ECLI:NL:HR:2010:BM6894
Hoge Raad
- Cassatie
- A.J.A. van Dorst
- J. de Hullu
- W.F. Groos
- Rechtspraak.nl
Vernietiging van de hoogte van het opgelegde bedrag ter ontneming van wederrechtelijk verkregen voordeel in verband met elektriciteitskosten
In deze zaak heeft de Hoge Raad op 28 september 2010 uitspraak gedaan in een cassatieprocedure tegen een beslissing van het Gerechtshof te Arnhem. De zaak betreft een vordering tot ontneming van wederrechtelijk verkregen voordeel, waarbij de betrokkene, geboren in 1972, werd beschuldigd van opzettelijk handelen in strijd met de Opiumwet en diefstal. Het Hof had eerder vastgesteld dat de betrokkene financieel voordeel had genoten van € 49.019,00 uit zijn criminele activiteiten, maar de Hoge Raad oordeelde dat de hoogte van dit bedrag onjuist was vastgesteld. De Hoge Raad vernietigde de bestreden uitspraak, maar alleen wat betreft de hoogte van het opgelegde bedrag, en verlaagde dit naar € 46.569,00.

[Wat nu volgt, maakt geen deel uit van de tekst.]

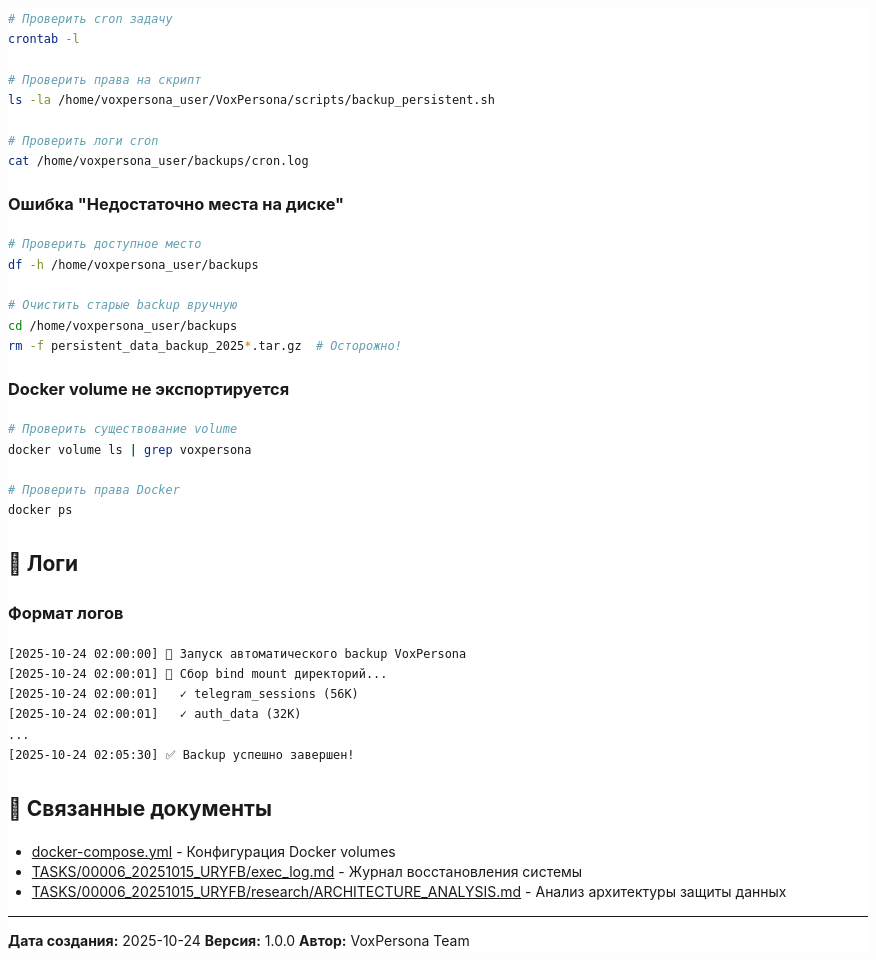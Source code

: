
 ```bash
# Проверить cron задачу
crontab -l

# Проверить права на скрипт
ls -la /home/voxpersona_user/VoxPersona/scripts/backup_persistent.sh

# Проверить логи cron
cat /home/voxpersona_user/backups/cron.log
```

### Ошибка "Недостаточно места на диске"

```bash
# Проверить доступное место
df -h /home/voxpersona_user/backups

# Очистить старые backup вручную
cd /home/voxpersona_user/backups
rm -f persistent_data_backup_2025*.tar.gz  # Осторожно!
```

### Docker volume не экспортируется

```bash
# Проверить существование volume
docker volume ls | grep voxpersona

# Проверить права Docker
docker ps
```

## 📝 Логи

### Формат логов

```
[2025-10-24 02:00:00] 🤖 Запуск автоматического backup VoxPersona
[2025-10-24 02:00:01] 📁 Сбор bind mount директорий...
[2025-10-24 02:00:01]   ✓ telegram_sessions (56K)
[2025-10-24 02:00:01]   ✓ auth_data (32K)
...
[2025-10-24 02:05:30] ✅ Backup успешно завершен!
```

## 🔗 Связанные документы

- [docker-compose.yml](../docker-compose.yml) - Конфигурация Docker volumes
- [TASKS/00006_20251015_URYFB/exec_log.md](../TASKS/00006_20251015_URYFB/exec_log.md) - Журнал восстановления системы
- [TASKS/00006_20251015_URYFB/research/ARCHITECTURE_ANALYSIS.md](../TASKS/00006_20251015_URYFB/research/ARCHITECTURE_ANALYSIS.md) - Анализ архитектуры защиты данных

---

**Дата создания:** 2025-10-24
**Версия:** 1.0.0
**Автор:** VoxPersona Team

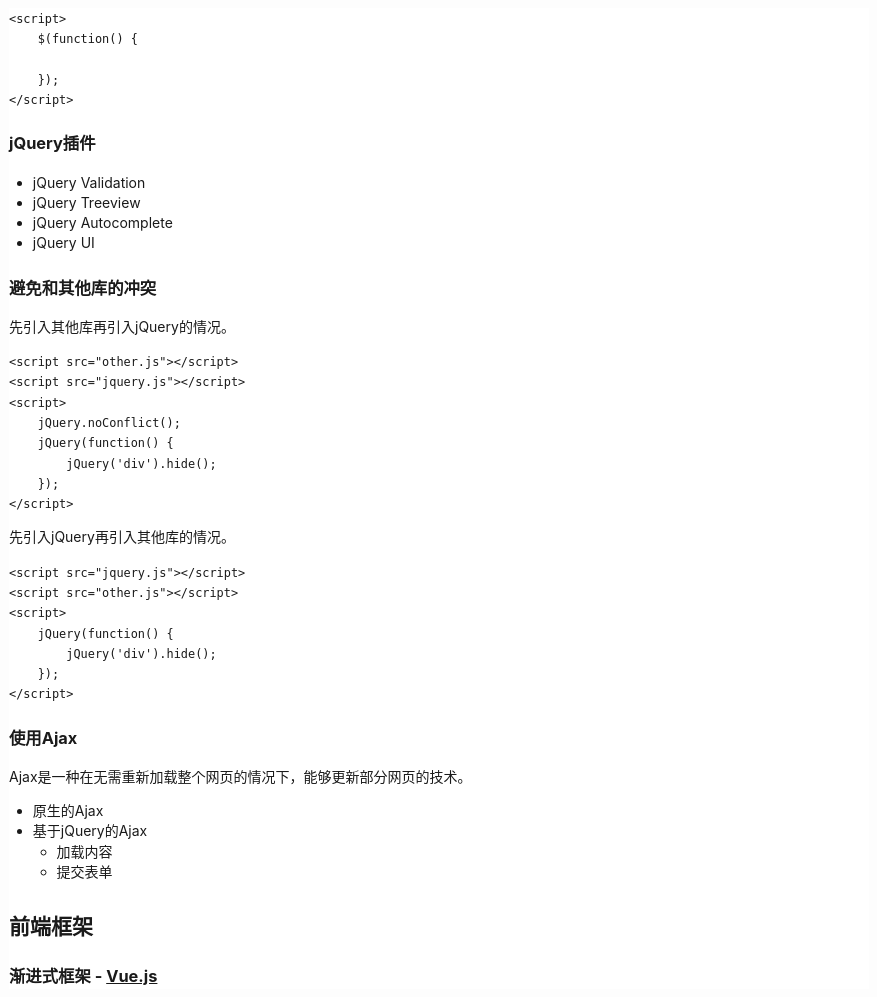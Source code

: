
 ```markup
<script>
    $(function() {

    });
</script>
```

### jQuery插件

* jQuery Validation
* jQuery Treeview
* jQuery Autocomplete
* jQuery UI

### 避免和其他库的冲突

先引入其他库再引入jQuery的情况。

```markup
<script src="other.js"></script>
<script src="jquery.js"></script>
<script>
    jQuery.noConflict();
    jQuery(function() {
        jQuery('div').hide();
    });
</script>
```

先引入jQuery再引入其他库的情况。

```markup
<script src="jquery.js"></script>
<script src="other.js"></script>
<script>
    jQuery(function() {
        jQuery('div').hide();
    });
</script>
```

### 使用Ajax

Ajax是一种在无需重新加载整个网页的情况下，能够更新部分网页的技术。

* 原生的Ajax
* 基于jQuery的Ajax
  * 加载内容
  * 提交表单

## 前端框架

### 渐进式框架 - [Vue.js](https://cn.vuejs.org/>)
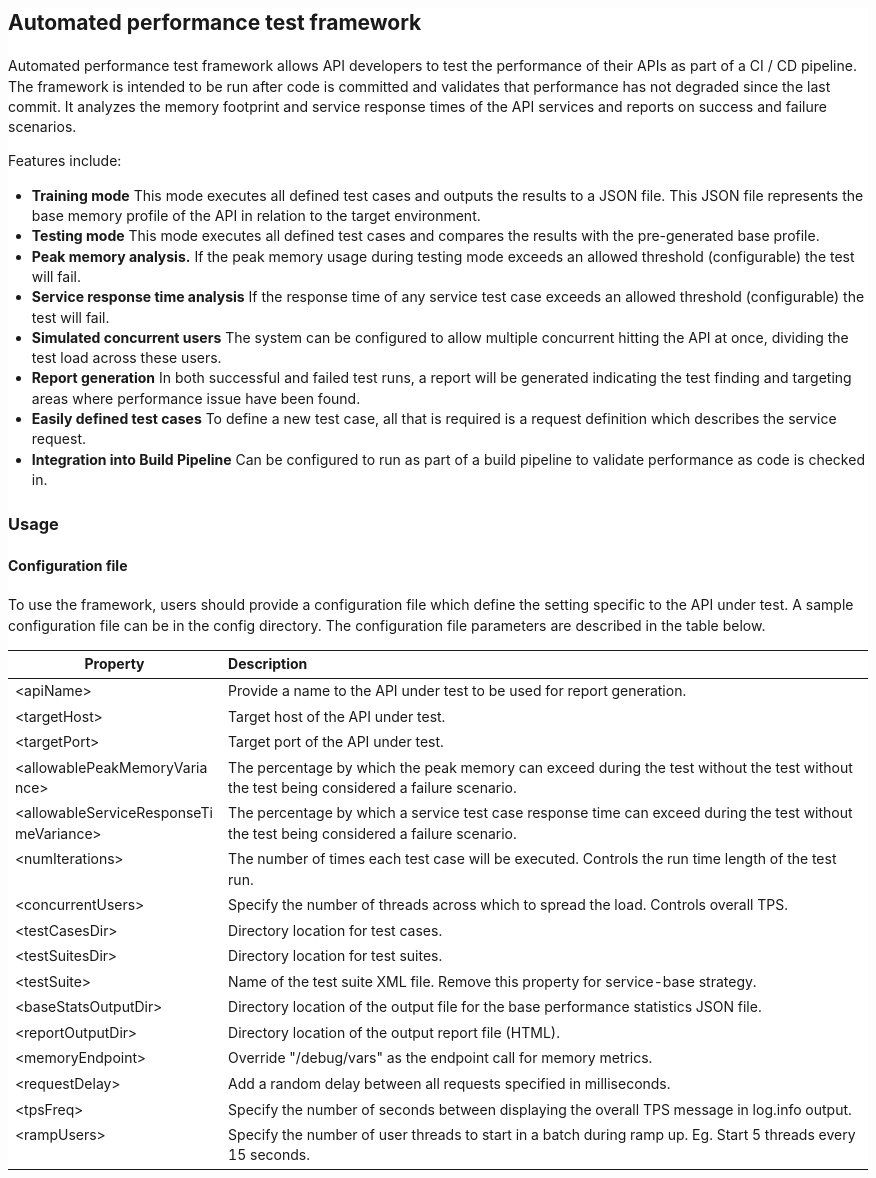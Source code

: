 ## Automated performance test framework

Automated performance test framework allows API developers to test the performance of their APIs as part of a CI / CD pipeline. The framework is intended to be run after code is committed and validates that performance has not
degraded since the last commit. It analyzes the memory footprint and service response times of the API services and reports on success and failure scenarios.

Features include:
* **Training mode** This mode executes all defined test cases and outputs the results to a JSON file. This JSON file represents the base memory profile of the API in relation to the target environment.
* **Testing mode** This mode executes all defined test cases and compares the results with the pre-generated base profile.
* **Peak memory analysis.** If the peak memory usage during testing mode exceeds an allowed threshold (configurable) the test will fail.
* **Service response time analysis** If the response time of any service test case exceeds an allowed threshold (configurable) the test will fail.
* **Simulated concurrent users** The system can be configured to allow multiple concurrent hitting the API at once, dividing the test load across these users.
* **Report generation** In both successful and failed test runs, a report will be generated indicating the test finding and targeting areas where performance issue have been found.
* **Easily defined test cases** To define a new test case, all that is required is a request definition which describes the service request.
* **Integration into Build Pipeline** Can be configured to run as part of a build pipeline to validate performance as code is checked in.


### Usage
#### Configuration file
To use the framework, users should provide a configuration file which define the setting specific to the API under test. A sample configuration file can be in the config directory.
The configuration file parameters are described in the table below.

| Property                                | Description                                                                                                                                 |
|-----------------------------------------|:--------------------------------------------------------------------------------------------------------------------------------------------|
| \<apiName>                              | Provide a name to the API under test to be used for report generation.                                                                      |
| \<targetHost>                           | Target host of the API under test.                                                                                                          |
| \<targetPort>                           | Target port of the API under test.                                                                                                          |
| \<allowablePeakMemoryVariance>          | The percentage by which the peak memory can exceed during the test without the test without the test being considered a failure scenario.   |
| \<allowableServiceResponseTimeVariance> | The percentage by which a service test case response time can exceed during the test without the test being considered a failure scenario.  |
| \<numIterations>                        | The number of times each test case will be executed. Controls the run time length of the test run.                                          |
| \<concurrentUsers>                      | Specify the number of threads across which to spread the load. Controls overall TPS.                                                        |
| \<testCasesDir>                         | Directory location for test cases.                                                                                                          |
| \<testSuitesDir>                        | Directory location for test suites.                                                                                                         |
| \<testSuite>                            | Name of the test suite XML file. Remove this property for service-base strategy.                                                            |
| \<baseStatsOutputDir>                   | Directory location of the output file for the base performance statistics JSON file.                                                        |
| \<reportOutputDir>                      | Directory location of the output report file (HTML).                                                                                        |
| \<memoryEndpoint>                       | Override "/debug/vars" as the endpoint call for memory metrics.                                                                             |
| \<requestDelay>                         | Add a random delay between all requests specified in milliseconds.                                                                          |
| \<tpsFreq>                              | Specify the number of seconds between displaying the overall TPS message in log.info output.                                                |
| \<rampUsers>                            | Specify the number of user threads to start in a batch during ramp up. Eg. Start 5 threads every 15 seconds.                                |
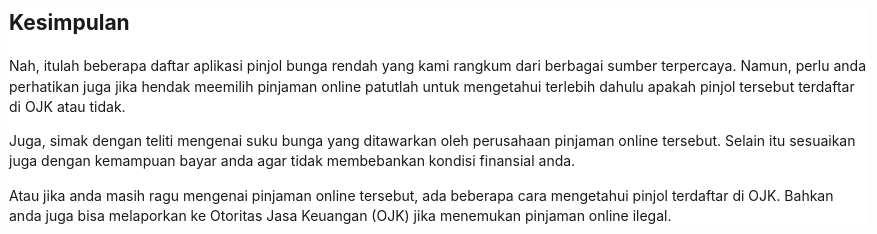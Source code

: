 ## Kesimpulan

Nah, itulah beberapa daftar aplikasi pinjol bunga rendah yang kami rangkum dari berbagai sumber terpercaya. Namun, perlu anda perhatikan juga jika hendak meemilih pinjaman online patutlah untuk mengetahui terlebih dahulu apakah pinjol tersebut terdaftar di OJK atau tidak.

Juga, simak dengan teliti mengenai suku bunga yang ditawarkan oleh perusahaan pinjaman online tersebut. Selain itu sesuaikan juga dengan kemampuan bayar anda agar tidak membebankan kondisi finansial anda.

Atau jika anda masih ragu mengenai pinjaman online tersebut, ada beberapa cara mengetahui pinjol terdaftar di OJK. Bahkan anda juga bisa melaporkan ke Otoritas Jasa Keuangan (OJK) jika menemukan pinjaman online ilegal.
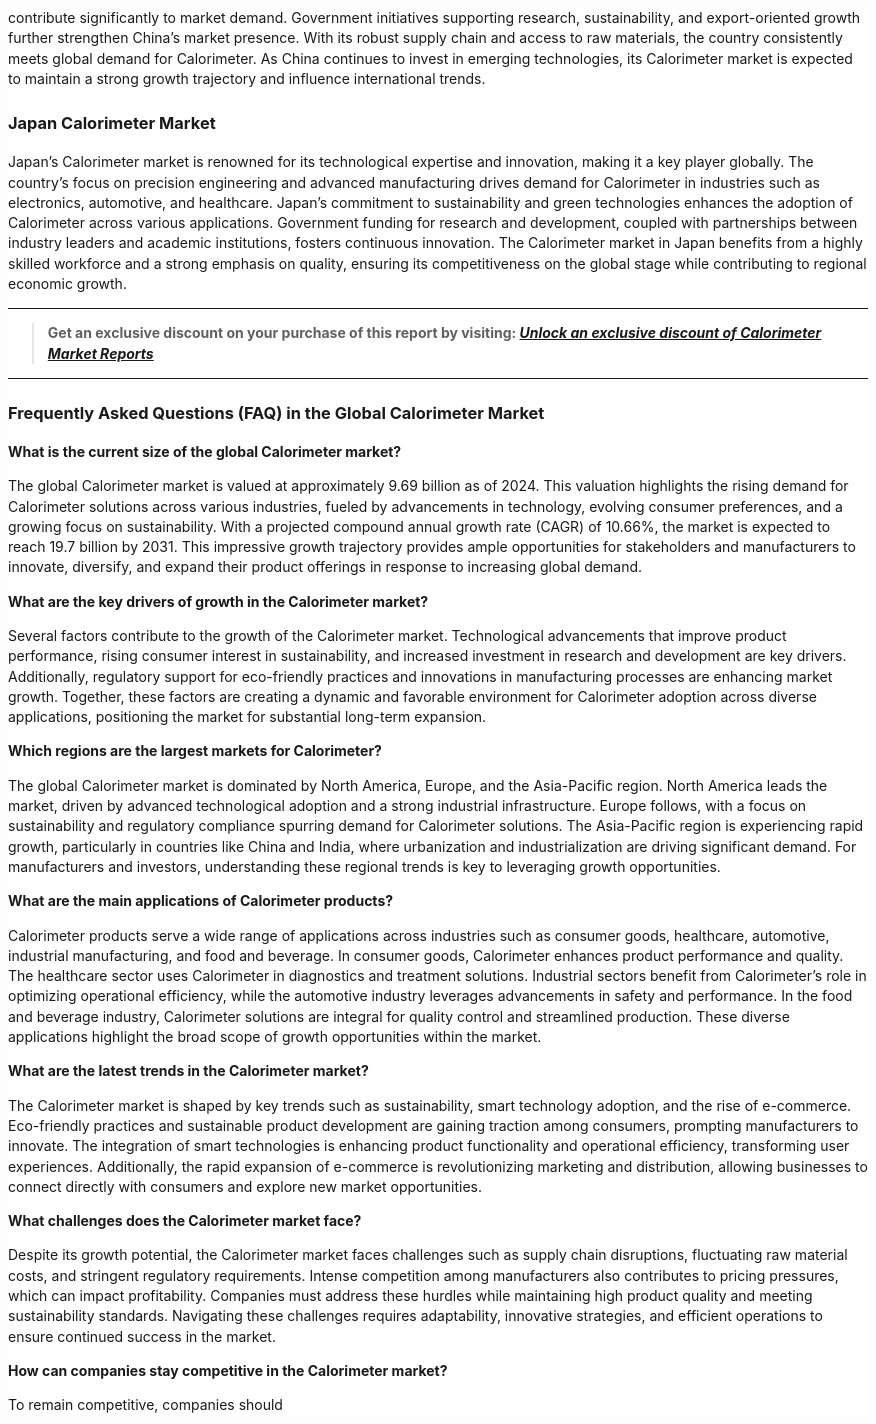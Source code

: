 contribute significantly to market demand. Government initiatives supporting research, sustainability, and export-oriented growth further strengthen China&rsquo;s market presence. With its robust supply chain and access to raw materials, the country consistently meets global demand for Calorimeter. As China continues to invest in emerging technologies, its Calorimeter market is expected to maintain a strong growth trajectory and influence international trends.</p><h3>Japan Calorimeter Market</h3><p>Japan&rsquo;s Calorimeter market is renowned for its technological expertise and innovation, making it a key player globally. The country&rsquo;s focus on precision engineering and advanced manufacturing drives demand for Calorimeter in industries such as electronics, automotive, and healthcare. Japan&rsquo;s commitment to sustainability and green technologies enhances the adoption of Calorimeter across various applications. Government funding for research and development, coupled with partnerships between industry leaders and academic institutions, fosters continuous innovation. The Calorimeter market in Japan benefits from a highly skilled workforce and a strong emphasis on quality, ensuring its competitiveness on the global stage while contributing to regional economic growth.</p><hr /><blockquote><p><strong>Get an exclusive discount on your purchase of this report by visiting: <em><a href="://marketresearchpulse.com/ask-for-discount/2777?utm_source=Github&amp;utm_medium=029">Unlock an exclusive discount of Calorimeter Market Reports</a></em>&nbsp;</strong></p></blockquote><hr /><h3>Frequently Asked Questions (FAQ) in the Global Calorimeter Market</h3><p><strong>What is the current size of the global Calorimeter market?</strong></p><p>The global Calorimeter market is valued at approximately 9.69 billion as of 2024. This valuation highlights the rising demand for Calorimeter solutions across various industries, fueled by advancements in technology, evolving consumer preferences, and a growing focus on sustainability. With a projected compound annual growth rate (CAGR) of 10.66%, the market is expected to reach 19.7 billion by 2031. This impressive growth trajectory provides ample opportunities for stakeholders and manufacturers to innovate, diversify, and expand their product offerings in response to increasing global demand.</p><p><strong>What are the key drivers of growth in the Calorimeter market?</strong></p><p>Several factors contribute to the growth of the Calorimeter market. Technological advancements that improve product performance, rising consumer interest in sustainability, and increased investment in research and development are key drivers. Additionally, regulatory support for eco-friendly practices and innovations in manufacturing processes are enhancing market growth. Together, these factors are creating a dynamic and favorable environment for Calorimeter adoption across diverse applications, positioning the market for substantial long-term expansion.</p><p><strong>Which regions are the largest markets for Calorimeter?</strong></p><p>The global Calorimeter market is dominated by North America, Europe, and the Asia-Pacific region. North America leads the market, driven by advanced technological adoption and a strong industrial infrastructure. Europe follows, with a focus on sustainability and regulatory compliance spurring demand for Calorimeter solutions. The Asia-Pacific region is experiencing rapid growth, particularly in countries like China and India, where urbanization and industrialization are driving significant demand. For manufacturers and investors, understanding these regional trends is key to leveraging growth opportunities.</p><p><strong>What are the main applications of Calorimeter products?</strong></p><p>Calorimeter products serve a wide range of applications across industries such as consumer goods, healthcare, automotive, industrial manufacturing, and food and beverage. In consumer goods, Calorimeter enhances product performance and quality. The healthcare sector uses Calorimeter in diagnostics and treatment solutions. Industrial sectors benefit from Calorimeter&rsquo;s role in optimizing operational efficiency, while the automotive industry leverages advancements in safety and performance. In the food and beverage industry, Calorimeter solutions are integral for quality control and streamlined production. These diverse applications highlight the broad scope of growth opportunities within the market.</p><p><strong>What are the latest trends in the Calorimeter market?</strong></p><p>The Calorimeter market is shaped by key trends such as sustainability, smart technology adoption, and the rise of e-commerce. Eco-friendly practices and sustainable product development are gaining traction among consumers, prompting manufacturers to innovate. The integration of smart technologies is enhancing product functionality and operational efficiency, transforming user experiences. Additionally, the rapid expansion of e-commerce is revolutionizing marketing and distribution, allowing businesses to connect directly with consumers and explore new market opportunities.</p><p><strong>What challenges does the Calorimeter market face?</strong></p><p>Despite its growth potential, the Calorimeter market faces challenges such as supply chain disruptions, fluctuating raw material costs, and stringent regulatory requirements. Intense competition among manufacturers also contributes to pricing pressures, which can impact profitability. Companies must address these hurdles while maintaining high product quality and meeting sustainability standards. Navigating these challenges requires adaptability, innovative strategies, and efficient operations to ensure continued success in the market.</p><p><strong>How can companies stay competitive in the Calorimeter market?</strong></p><p>To remain competitive, companies should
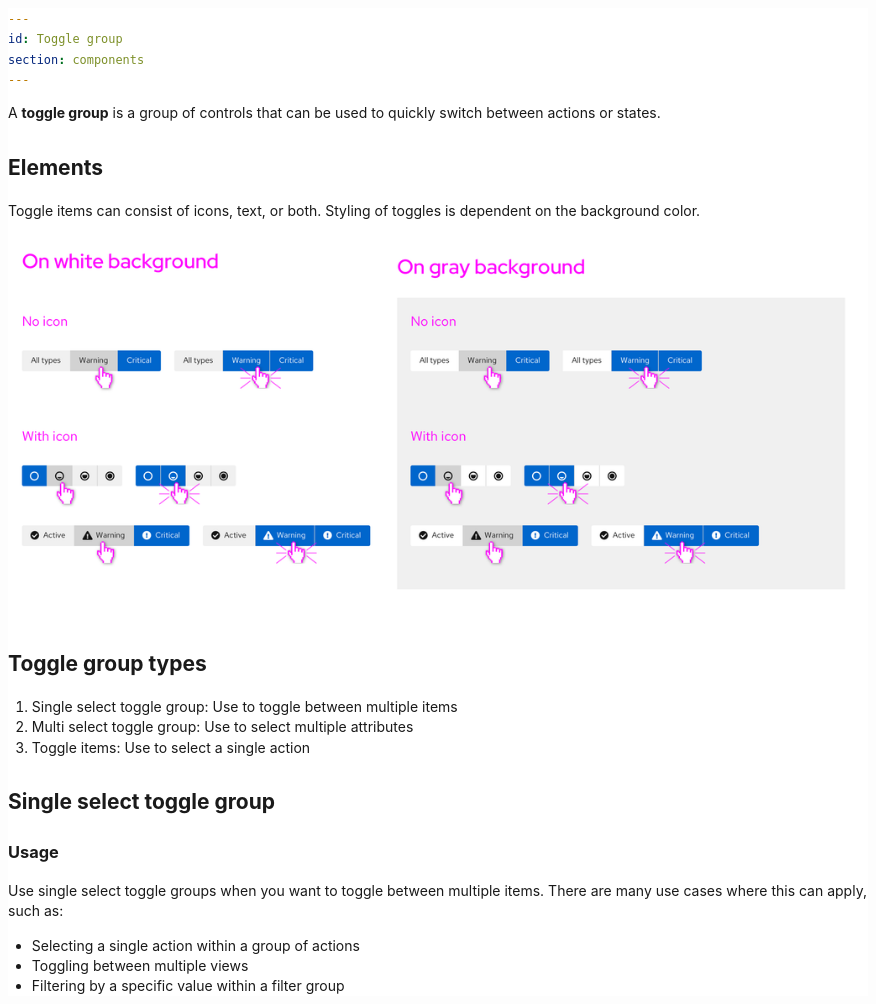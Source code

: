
 ```yaml
---
id: Toggle group
section: components
---
```


A **toggle group** is a group of controls that can be used to quickly switch between actions or states. 

## Elements
Toggle items can consist of icons, text, or both. Styling of toggles is dependent on the background color. 

<img src="./img/elements-items.png" alt="Toggle group elements" width="1536"/>

## Toggle group types

1. Single select toggle group: Use to toggle between multiple items
2. Multi select toggle group: Use to select multiple attributes
3. Toggle items: Use to select a single action

## Single select toggle group

### Usage
Use single select toggle groups when you want to toggle between multiple items. There are many use cases where this can apply, such as:
  - Selecting a single action within a group of actions 
  - Toggling between multiple views
  - Filtering by a specific value within a filter group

De Hoge Raad herhaalde relevante overwegingen uit eerdere jurisprudentie en oordeelde dat het Hof de door de verdediging aangevoerde elektriciteitskosten niet had opgevat als een onderbouwd standpunt. De verdediging had gesteld dat deze kosten in mindering moesten worden gebracht op het geschatte wederrechtelijk verkregen voordeel, maar het Hof had dit niet voldoende gemotiveerd. De Hoge Raad benadrukte dat bij de bepaling van de hoogte van het wederrechtelijk verkregen voordeel alleen kosten die in directe relatie staan tot het delict in aanmerking komen voor aftrek. De beslissing van het Hof om de elektriciteitskosten niet mee te nemen in de berekening werd niet als onjuist of onbegrijpelijk beschouwd.
De uitspraak van de Hoge Raad is van belang voor de rechtsontwikkeling met betrekking tot de motiveringsplicht van de rechter bij het afwijzen van kosten die in verband staan met criminele activiteiten. De Hoge Raad concludeerde dat de redelijke termijn voor de behandeling van de zaak was overschreden, wat leidde tot een vermindering van de betalingsverplichting van de betrokkene. De zaak illustreert de complexiteit van het ontnemingsrecht en de noodzaak voor een zorgvuldige afweging van kosten en voordelen in dergelijke procedures.